恶魂沉吟道:“不知,许是有高手路见不平,暗中出手罢!忽然间就有了破绽,老身便往这头跑了。”
真宿闻言也松了口气。如若不然,恐怕他本就少得可怜的家当,就要全折进去了,以及刚收服回来的恶魂,也难逃一劫。
鬼市入口忽然出现一群阴兵,着装与真宿以往见过的都不大一样,面上覆着带有尖尖鸟喙的罩子,脑后垂着长长的三两条蓝翎,背骨则长着等身长的黑色翅羽。
他们察看了好一会儿入口的墙体之后,迫不及待地争相涌入了鬼市。
见此真宿收回视线,接过恶魂交出的乾坤袋,然后刚好看到了恶魂头上的银饰,跟花枝似的缠绕在发带外围,瞅着还挺漂亮,就是不似恶魂这类知命之年的叔辈会戴的。
真宿回想了下,发现自己先前也没有关于此发饰的印象,这般独特的发饰,按理说他应当会留意得到才对。
不过真宿没有多想,也没有发现恶魂头上的银饰,骤然凝聚成了银色的水珠,从恶魂发丝上滑落,然后跃到了真宿的耳珰,似膜般张开,裹住了那颗金色的真珠。
真宿的注意力被乾坤袋里的红黑打服彻底夺去。
打服和劲装很是类似,但关节处的束缚带更明显,也更紧身。
在成衣铺看到它的第一眼,真宿就想起了初次与鸩王出城的那一天。

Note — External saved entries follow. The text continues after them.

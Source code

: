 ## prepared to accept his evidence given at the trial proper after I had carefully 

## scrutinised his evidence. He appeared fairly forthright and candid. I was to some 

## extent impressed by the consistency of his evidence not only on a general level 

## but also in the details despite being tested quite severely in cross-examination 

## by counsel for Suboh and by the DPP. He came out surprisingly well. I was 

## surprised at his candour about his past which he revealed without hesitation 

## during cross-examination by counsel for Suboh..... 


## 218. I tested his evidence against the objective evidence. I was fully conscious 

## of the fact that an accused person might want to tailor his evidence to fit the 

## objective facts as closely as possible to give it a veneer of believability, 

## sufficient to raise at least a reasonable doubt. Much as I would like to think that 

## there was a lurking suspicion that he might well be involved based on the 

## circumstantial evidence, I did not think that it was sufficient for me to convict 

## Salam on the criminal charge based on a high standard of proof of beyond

想起他们同穿着红黑配色的衣裳走在街上,想起鸩王非要买下却又嫌弃的螃蟹灯,还有想起喂鸩王吃撒子时,漫天的火树银花。
也不知那人现今如何了……
不告而别,违背承诺,那人定然恨透了他吧……好在后来对方还是接受了自己死去的事实。无论如何,他是个明君,甚么纠葛情长,不过过眼云烟,朝堂社稷民生修炼,哪样不比这重要?
想必他会做好的。
真宿只寄希望于他能平安顺遂,步入正轨,寻到新的……
心里蓦然一缩,隐隐痉挛了一刹,真宿忙眨了眨眼,按下心底的不适,随手丢给恶魂半数的地晶石,以当奖励。
恶魂不由大喜,狼吞虎咽了起来。
不料煞气暴涨,黑气冲霄,真宿怕被人看见,当即把恶魂收回三尸之上。
那熏天的煞气实在恐怖,真宿感觉自己背上的四重瓣怕是又要加上一重了。好不容易回到地煞大院,真宿没跟路过的花魁们打招呼,便阖门布下禁制,在床上打坐。

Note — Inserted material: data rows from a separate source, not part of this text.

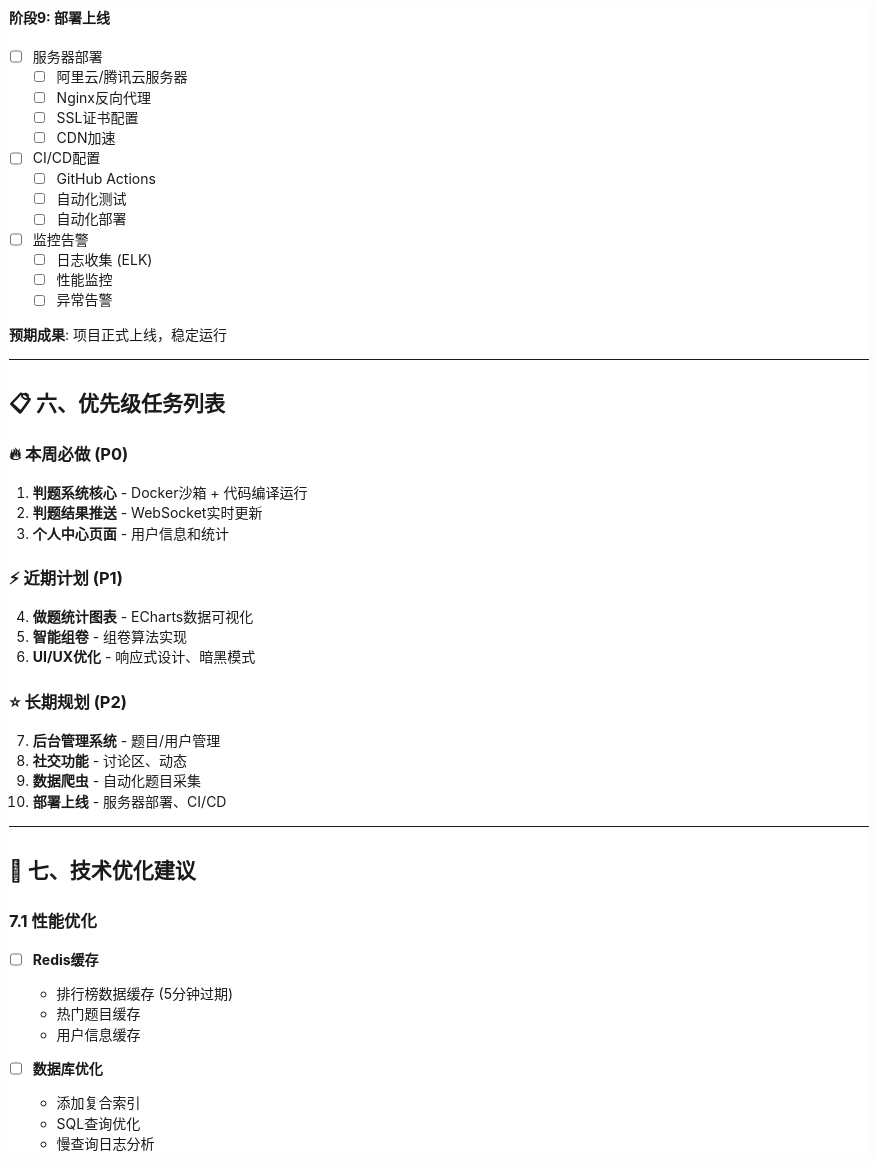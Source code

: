 #### 阶段9: 部署上线
- [ ] 服务器部署
  - [ ] 阿里云/腾讯云服务器
  - [ ] Nginx反向代理
  - [ ] SSL证书配置
  - [ ] CDN加速

- [ ] CI/CD配置
  - [ ] GitHub Actions
  - [ ] 自动化测试
  - [ ] 自动化部署

- [ ] 监控告警
  - [ ] 日志收集 (ELK)
  - [ ] 性能监控
  - [ ] 异常告警

**预期成果**: 项目正式上线，稳定运行

---

## 📋 六、优先级任务列表

### 🔥 本周必做 (P0)
1. **判题系统核心** - Docker沙箱 + 代码编译运行
2. **判题结果推送** - WebSocket实时更新
3. **个人中心页面** - 用户信息和统计

### ⚡ 近期计划 (P1)
4. **做题统计图表** - ECharts数据可视化
5. **智能组卷** - 组卷算法实现
6. **UI/UX优化** - 响应式设计、暗黑模式

### ⭐ 长期规划 (P2)
7. **后台管理系统** - 题目/用户管理
8. **社交功能** - 讨论区、动态
9. **数据爬虫** - 自动化题目采集
10. **部署上线** - 服务器部署、CI/CD

---

## 🎨 七、技术优化建议

### 7.1 性能优化
- [ ] **Redis缓存**
  - 排行榜数据缓存 (5分钟过期)
  - 热门题目缓存
  - 用户信息缓存

- [ ] **数据库优化**
  - 添加复合索引
  - SQL查询优化
  - 慢查询日志分析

随着恶魂的进食,煞气逐渐收敛,再慢慢转化为真宿“至阴体”的养分,抑制阳穴真气的反弹,致使不会丢失“至阴体”的表象。
毕竟若是恢复了他真仙体的至纯至阳,怕是整个阴曹的鬼怪阴魂都会冲进来把他吃了。
梳理真气是个琐碎细致的活计,真宿最是厌烦这种细致活儿,弄着弄着就几乎要睡过去。
就在这时,他腰间的水滴腰牌亮了。
“这次什么任务?”真宿替换上了红黑打服,一面整理束袖,一面与身旁的阿桂搭话。
阿桂听到熟悉的声音,没多想,直接回道:“去荷稻村,查沂廉村的村民是不是真到那儿去了。”

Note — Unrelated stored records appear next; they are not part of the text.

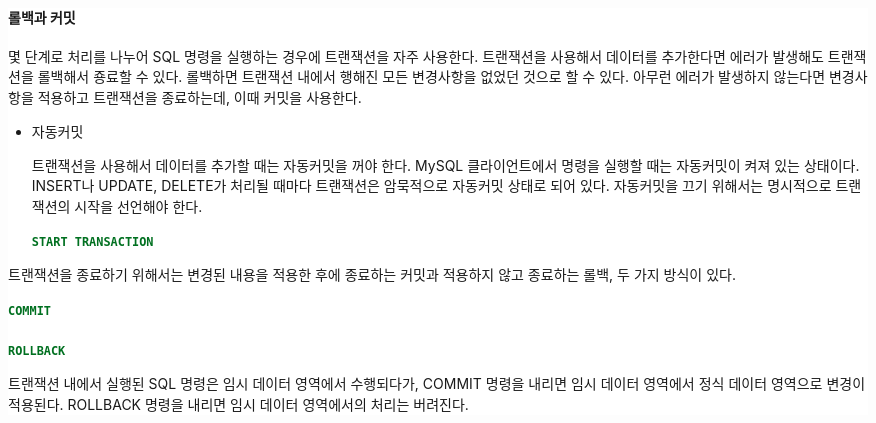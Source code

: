#### 롤백과 커밋

몇 단계로 처리를 나누어 SQL 명령을 실행하는 경우에 트랜잭션을 자주 사용한다. 트랜잭션을 사용해서 데이터를 추가한다면 에러가 발생해도 트랜잭션을 롤백해서 죵료할 수 있다. 롤백하면 트랜잭션 내에서 행해진 모든 변경사항을 없었던 것으로 할 수 있다. 아무런 에러가 발생하지 않는다면 변경사항을 적용하고 트랜잭션을 종료하는데, 이때 커밋을 사용한다.

- 자동커밋

  트랜잭션을 사용해서 데이터를 추가할 때는 자동커밋을 꺼야 한다. MySQL 클라이언트에서 명령을 실행할 때는 자동커밋이 켜져 있는 상태이다. INSERT나 UPDATE, DELETE가 처리될 때마다 트랜잭션은 암묵적으로 자동커밋 상태로 되어 있다. 자동커밋을 끄기 위해서는 명시적으로 트랜잭션의 시작을 선언해야 한다.

  ```sql
  START TRANSACTION
  ```

트랜잭션을 종료하기 위해서는 변경된 내용을 적용한 후에 종료하는 커밋과 적용하지 않고 종료하는 롤백, 두 가지 방식이 있다.

```sql
COMMIT

ROLLBACK
```

트랜잭션 내에서 실행된 SQL 명령은 임시 데이터 영역에서 수행되다가, COMMIT 명령을 내리면 임시 데이터 영역에서 정식 데이터 영역으로 변경이 적용된다. ROLLBACK 명령을 내리면 임시 데이터 영역에서의 처리는 버려진다.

说罢,阿桂瞥见了一条棕白的粗大尾巴在身侧晃荡,不由暗觉哪里不对劲,甫一抬头,便愣住了。
阿桂看着那快有三个她那么高大的男人,头顶三角耳,身后棒槌般的毛绒大尾巴,傻眼道:“你哪位……?”
真宿伸手将阿桂提溜起来,大眼瞪小眼了好一会儿后,阿桂不服,蓦地变成了巨大的妖兔,然后纤长的腿从厚厚的毛发里直立起来,居高临下地瞪着真宿。
真宿还未说什么,后头一众同僚不由得崩溃道:“啊啊!阿桂姐快收起您的腿,求您了,太惊悚了,鬼都要被你吓死了!!”
“你放屁!”阿桂姐追着他们蹦过去了,巨大的身子一落地,整个勾魂司的地面都在震颤。
本次的任务,据闻是不用黑白无常参与的,只是命低阶的阴兵前去打头阵调查。可不知为何,真宿发现黑白无常还是来了。
来了便来了,但那两人过于灼热的目光,扎在真宿身上,令真宿想忽视都难。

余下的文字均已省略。